◆ YOUR ASSIGNMENT
Say how many lines in the following data hold the word "application". Write nothing but that number.

INFORMATION GIVEN section start

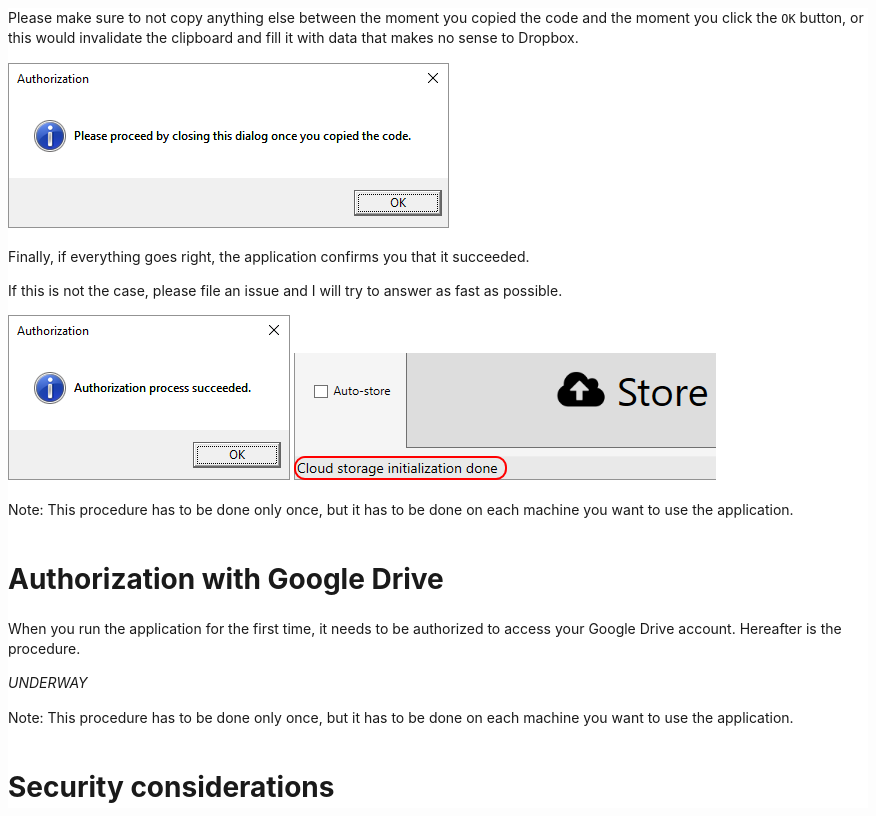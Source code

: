 Please make sure to not copy anything else between the moment you copied the code and the moment you click the `OK` button, or this would invalidate the clipboard and fill it with data that makes no sense to Dropbox.

![Authorization](Images/readme/authorization5.png "Authorization")

Finally, if everything goes right, the application confirms you that it succeeded.

If this is not the case, please file an issue and I will try to answer as fast as possible.

![Authorization](Images/readme/authorization6.png "Authorization")
![Authorization](Images/readme/authorization7.png "Authorization")

Note: This procedure has to be done only once, but it has to be done on each machine you want to use the application.

# Authorization with Google Drive

When you run the application for the first time, it needs to be authorized to access your Google Drive account.
Hereafter is the procedure.

*UNDERWAY*

Note: This procedure has to be done only once, but it has to be done on each machine you want to use the application.

# Security considerations
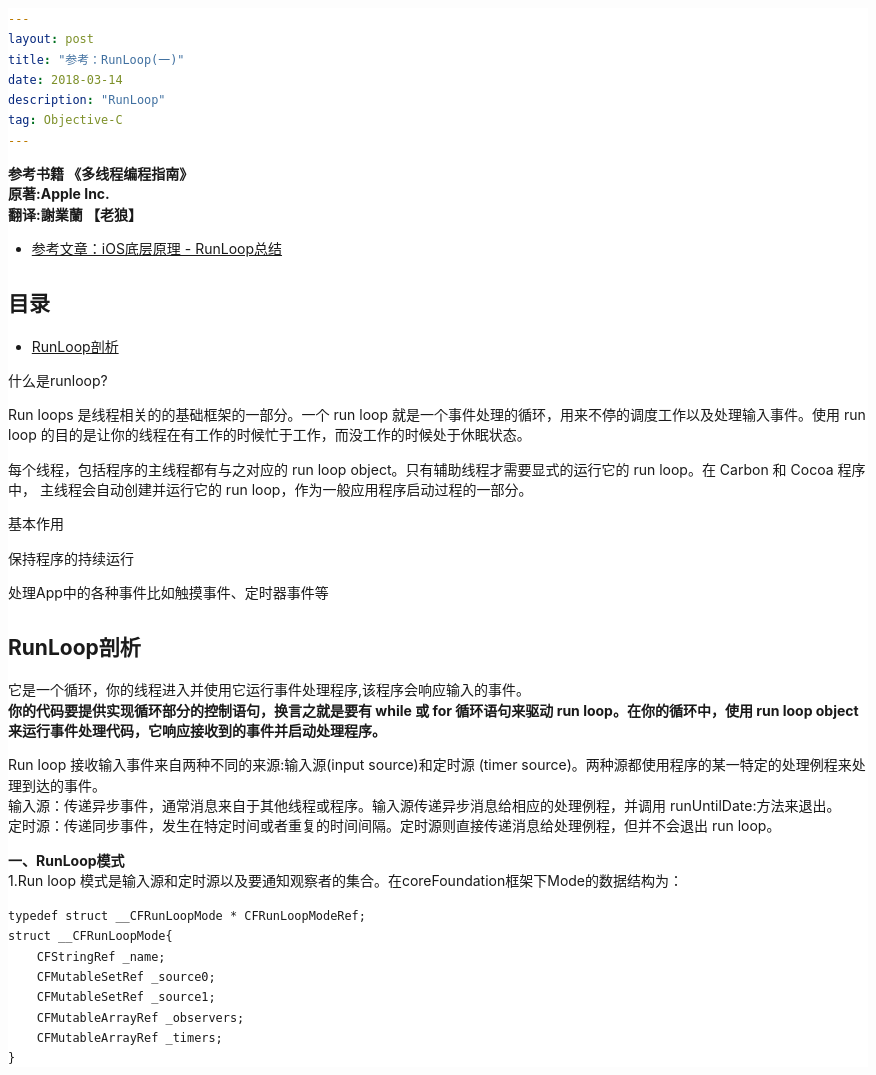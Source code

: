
 ```yaml
---
layout: post
title: "参考：RunLoop(一)"
date: 2018-03-14
description: "RunLoop"
tag: Objective-C
---
```







**参考书籍 《多线程编程指南》**   
**原著:Apple Inc.**    
**翻译:謝業蘭 【老狼】**   

- [参考文章：iOS底层原理 - RunLoop总结](https://www.jianshu.com/p/b55a7f9969ae)


## 目录
* [RunLoop剖析](#content0)

什么是runloop?    

Run loops 是线程相关的的基础框架的一部分。一个 run loop 就是一个事件处理的循环，用来不停的调度工作以及处理输入事件。使用 run loop 的目的是让你的线程在有工作的时候忙于工作，而没工作的时候处于休眠状态。

每个线程，包括程序的主线程都有与之对应的 run loop object。只有辅助线程才需要显式的运行它的 run loop。在 Carbon 和 Cocoa 程序中， 主线程会自动创建并运行它的 run loop，作为一般应用程序启动过程的一部分。

基本作用     

保持程序的持续运行 
   
处理App中的各种事件比如触摸事件、定时器事件等    


## <a id="content0"></a> RunLoop剖析
它是一个循环，你的线程进入并使用它运行事件处理程序,该程序会响应输入的事件。    
**你的代码要提供实现循环部分的控制语句，换言之就是要有 while 或 for 循环语句来驱动 run loop。在你的循环中，使用 run loop object 来运行事件处理代码，它响应接收到的事件并启动处理程序。**    

Run loop 接收输入事件来自两种不同的来源:输入源(input source)和定时源 (timer source)。两种源都使用程序的某一特定的处理例程来处理到达的事件。               
输入源：传递异步事件，通常消息来自于其他线程或程序。输入源传递异步消息给相应的处理例程，并调用 runUntilDate:方法来退出。         
定时源：传递同步事件，发生在特定时间或者重复的时间间隔。定时源则直接传递消息给处理例程，但并不会退出 run loop。    


**一、RunLoop模式**     
1.Run loop 模式是输入源和定时源以及要通知观察者的集合。在coreFoundation框架下Mode的数据结构为：

```objc
typedef struct __CFRunLoopMode * CFRunLoopModeRef;
struct __CFRunLoopMode{
    CFStringRef _name;
    CFMutableSetRef _source0;
    CFMutableSetRef _source1;
    CFMutableArrayRef _observers;
    CFMutableArrayRef _timers;
}
```
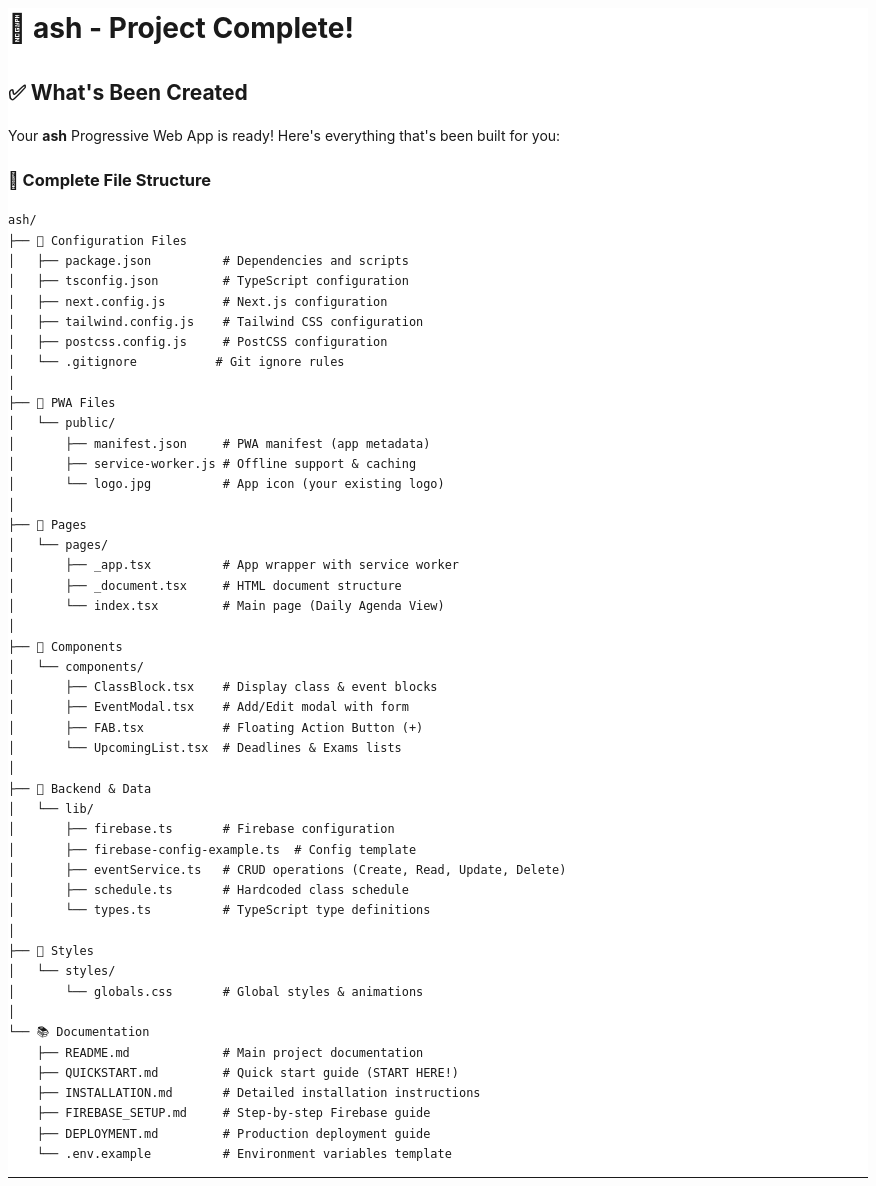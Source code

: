 # 🎉 ash - Project Complete!

## ✅ What's Been Created

Your **ash** Progressive Web App is ready! Here's everything that's been built for you:

### 📁 Complete File Structure

```
ash/
├── 📄 Configuration Files
│   ├── package.json          # Dependencies and scripts
│   ├── tsconfig.json         # TypeScript configuration
│   ├── next.config.js        # Next.js configuration
│   ├── tailwind.config.js    # Tailwind CSS configuration
│   ├── postcss.config.js     # PostCSS configuration
│   └── .gitignore           # Git ignore rules
│
├── 📱 PWA Files
│   └── public/
│       ├── manifest.json     # PWA manifest (app metadata)
│       ├── service-worker.js # Offline support & caching
│       └── logo.jpg          # App icon (your existing logo)
│
├── 🎨 Pages
│   └── pages/
│       ├── _app.tsx          # App wrapper with service worker
│       ├── _document.tsx     # HTML document structure
│       └── index.tsx         # Main page (Daily Agenda View)
│
├── 🧩 Components
│   └── components/
│       ├── ClassBlock.tsx    # Display class & event blocks
│       ├── EventModal.tsx    # Add/Edit modal with form
│       ├── FAB.tsx           # Floating Action Button (+)
│       └── UpcomingList.tsx  # Deadlines & Exams lists
│
├── 🔧 Backend & Data
│   └── lib/
│       ├── firebase.ts       # Firebase configuration
│       ├── firebase-config-example.ts  # Config template
│       ├── eventService.ts   # CRUD operations (Create, Read, Update, Delete)
│       ├── schedule.ts       # Hardcoded class schedule
│       └── types.ts          # TypeScript type definitions
│
├── 💅 Styles
│   └── styles/
│       └── globals.css       # Global styles & animations
│
└── 📚 Documentation
    ├── README.md             # Main project documentation
    ├── QUICKSTART.md         # Quick start guide (START HERE!)
    ├── INSTALLATION.md       # Detailed installation instructions
    ├── FIREBASE_SETUP.md     # Step-by-step Firebase guide
    ├── DEPLOYMENT.md         # Production deployment guide
    └── .env.example          # Environment variables template
```

---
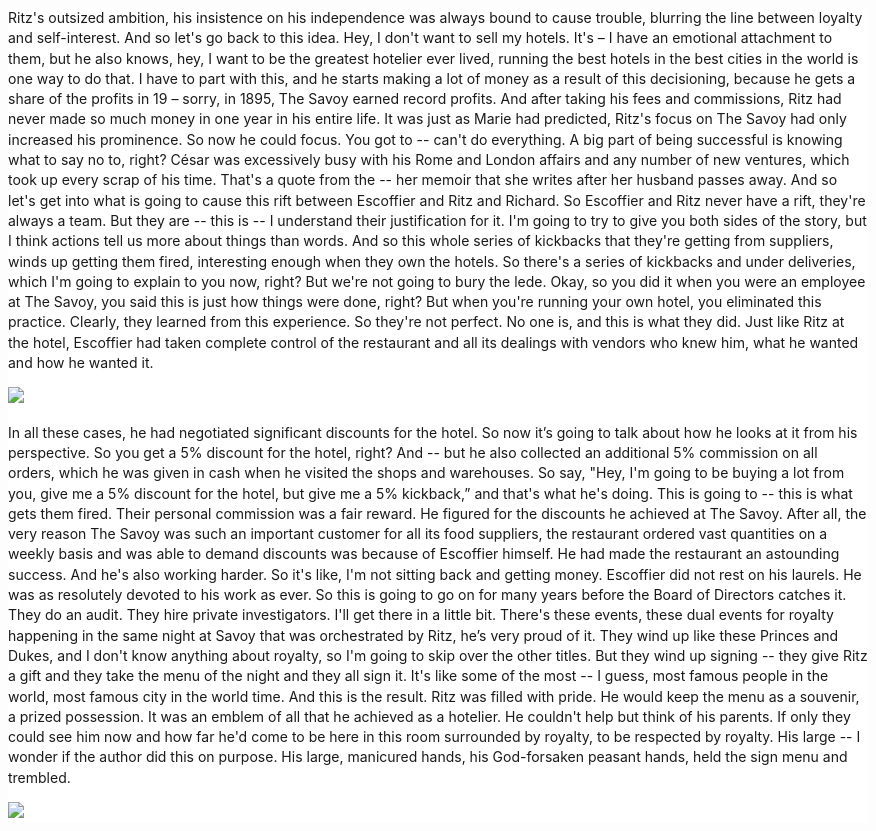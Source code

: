 Ritz's outsized ambition, his insistence on his independence was always bound to cause trouble, blurring the line between loyalty and self-interest. And so let's go back to this idea. Hey, I don't want to sell my hotels. It's – I have an emotional attachment to them, but he also knows, hey, I want to be the greatest hotelier ever lived, running the best hotels in the best cities in the world is one way to do that. I have to part with this, and he starts making a lot of money as a result of this decisioning, because he gets a share of the profits in 19 – sorry, in 1895, The Savoy earned record profits. And after taking his fees and commissions, Ritz had never made so much money in one year in his entire life. It was just as Marie had predicted, Ritz's focus on The Savoy had only increased his prominence. So now he could focus. You got to -- can't do everything. A big part of being successful is knowing what to say no to, right? César was excessively busy with his Rome and London affairs and any number of new ventures, which took up every scrap of his time. That's a quote from the -- her memoir that she writes after her husband passes away. And so let's get into what is going to cause this rift between Escoffier and Ritz and Richard. So Escoffier and Ritz never have a rift, they're always a team. But they are -- this is -- I understand their justification for it. I'm going to try to give you both sides of the story, but I think actions tell us more about things than words. And so this whole series of kickbacks that they're getting from suppliers, winds up getting them fired, interesting enough when they own the hotels. So there's a series of kickbacks and under deliveries, which I'm going to explain to you now, right? But we're not going to bury the lede. Okay, so you did it when you were an employee at The Savoy, you said this is just how things were done, right? But when you're running your own hotel, you eliminated this practice. Clearly, they learned from this experience. So they're not perfect. No one is, and this is what they did. Just like Ritz at the hotel, Escoffier had taken complete control of the restaurant and all its dealings with vendors who knew him, what he wanted and how he wanted it.

![](https://www.foundersnotes.com/static/images/new_icons/chevron-down-alt-thin.svg)

In all these cases, he had negotiated significant discounts for the hotel. So now it’s going to talk about how he looks at it from his perspective. So you get a 5% discount for the hotel, right? And -- but he also collected an additional 5% commission on all orders, which he was given in cash when he visited the shops and warehouses. So say, "Hey, I'm going to be buying a lot from you, give me a 5% discount for the hotel, but give me a 5% kickback,” and that's what he's doing. This is going to -- this is what gets them fired. Their personal commission was a fair reward. He figured for the discounts he achieved at The Savoy. After all, the very reason The Savoy was such an important customer for all its food suppliers, the restaurant ordered vast quantities on a weekly basis and was able to demand discounts was because of Escoffier himself. He had made the restaurant an astounding success. And he's also working harder. So it's like, I'm not sitting back and getting money. Escoffier did not rest on his laurels. He was as resolutely devoted to his work as ever. So this is going to go on for many years before the Board of Directors catches it. They do an audit. They hire private investigators. I'll get there in a little bit. There's these events, these dual events for royalty happening in the same night at Savoy that was orchestrated by Ritz, he’s very proud of it. They wind up like these Princes and Dukes, and I don't know anything about royalty, so I'm going to skip over the other titles. But they wind up signing -- they give Ritz a gift and they take the menu of the night and they all sign it. It's like some of the most -- I guess, most famous people in the world, most famous city in the world time. And this is the result. Ritz was filled with pride. He would keep the menu as a souvenir, a prized possession. It was an emblem of all that he achieved as a hotelier. He couldn't help but think of his parents. If only they could see him now and how far he'd come to be here in this room surrounded by royalty, to be respected by royalty. His large -- I wonder if the author did this on purpose. His large, manicured hands, his God-forsaken peasant hands, held the sign menu and trembled.

![](https://www.foundersnotes.com/static/images/new_icons/chevron-down-alt-thin.svg)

INFORMATION GIVEN section end

◆ SOLUTION FOR THIS EXERCISE
4